Aparna Vaidik | |
Birth Date: | 22 September |
Birth Place: | Indore, Madhya Pradesh, India |
Occupation: | Historian, Professor, Author, Journalist |
Nationality: | Indian |
Period: | 2000 – present |
Subject: | Indian history, Indian politics, World history and politics |
Aparna Vaidik (born 22 September) is an Indian historian, author, and educator. Since 2016 she has been part of the civil society protests against lynchings and right-wing government policies.
She was born in Indore, Madhya Pradesh.[1] She is the daughter of an academic, professor Vedwati Vaidik, and a prominent journalist/political commentator, Ved Pratap Vaidik.[2]
Aparna Vaidik's debut book, Imperial Andamans: Colonial Encounter and Island History, was published as part of the Cambridge Imperial and Postcolonial Studies Series of Palgrave Macmillan when she was a historian at Georgetown University in Washington, DC.[3] It examines the penal history of the Andaman Islands.[4] Her second book, My Son’s Inheritance: A Secret History of Blood Justice and Lynchings in India, has drawn international attention.[5] [6] [7] [8] Her next book, Waiting for Swaraj: Inner Lives of Indian Revolutionaries was published by Cambridge University Press in 2021. Another book on a famous trial of the Indian revolutionaries in during British India, Revolutionaries on Trial: Sedition, Betrayal and Martyrdom, was published by Aleph in 2024.
Vaidik earned a bachelor's degree in history from St. Stephen’s College, University of Delhi, summa cum laude. She won the Westcott Memorial Prize, E. R. Kapadia Memorial Prize, Shankar Prasad Memorial Gold Medal, and the Dip Chand Memorial Prize for distinguished work in History. At the University of Cambridge she also studied history for a master's degree, with a thesis on Lord Curzon’s cultural policy that won the Dorothy Foster Sturman Prize. Her PhD in History is from Jawaharlal Nehru University's Centre for Historical Studies.

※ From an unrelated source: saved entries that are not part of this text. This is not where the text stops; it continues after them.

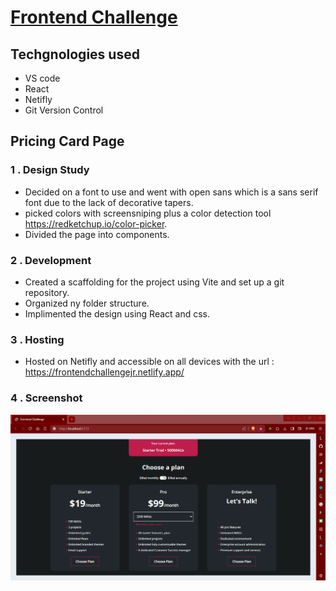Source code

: # [Frontend Challenge](https://frontendchallengejr.netlify.app/)

## Techgnologies used

- VS code
- React
- Netifly
- Git Version Control

## Pricing Card Page

### 1 . Design Study

- Decided on a font to use and went with open sans which is a sans serif font due to the lack of decorative tapers.
- picked colors with screensniping plus a color detection tool https://redketchup.io/color-picker.
- Divided the page into components.

### 2 . Development

- Created a scaffolding for the project using Vite and set up a git repository.
- Organized ny folder structure.
- Implimented the design using React and css.

### 3 . Hosting

- Hosted on Netifly and accessible on all devices with the url : https://frontendchallengejr.netlify.app/

### 4 . Screenshot

![pricing card](/src/assets/fecsd.png)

She taught for several years in the University of Delhi and at Georgetown University in Washington, DC, before returning to India to accept a position as the founding faculty member of the history department and programme at Ashoka University. The Indian Council for Historical Research has supported her research with grants, as have Georgetown University, the Charles Wallace Trust, and the Andrew Mellon Foundation.
Literacy, libraries, and a free, world-class education for all make up an important part of Vadik's public life. Vaidik is the Trustee President of the Rameshwardass Dharmarth Trust that was set up by her maternal grandfather in 1967. The Trust is known widely for its cultural and educational activities and its building ‘Dharam Bhavan’ is local landmark. The Trust has set up a community library for children with The Community Library Project.[9]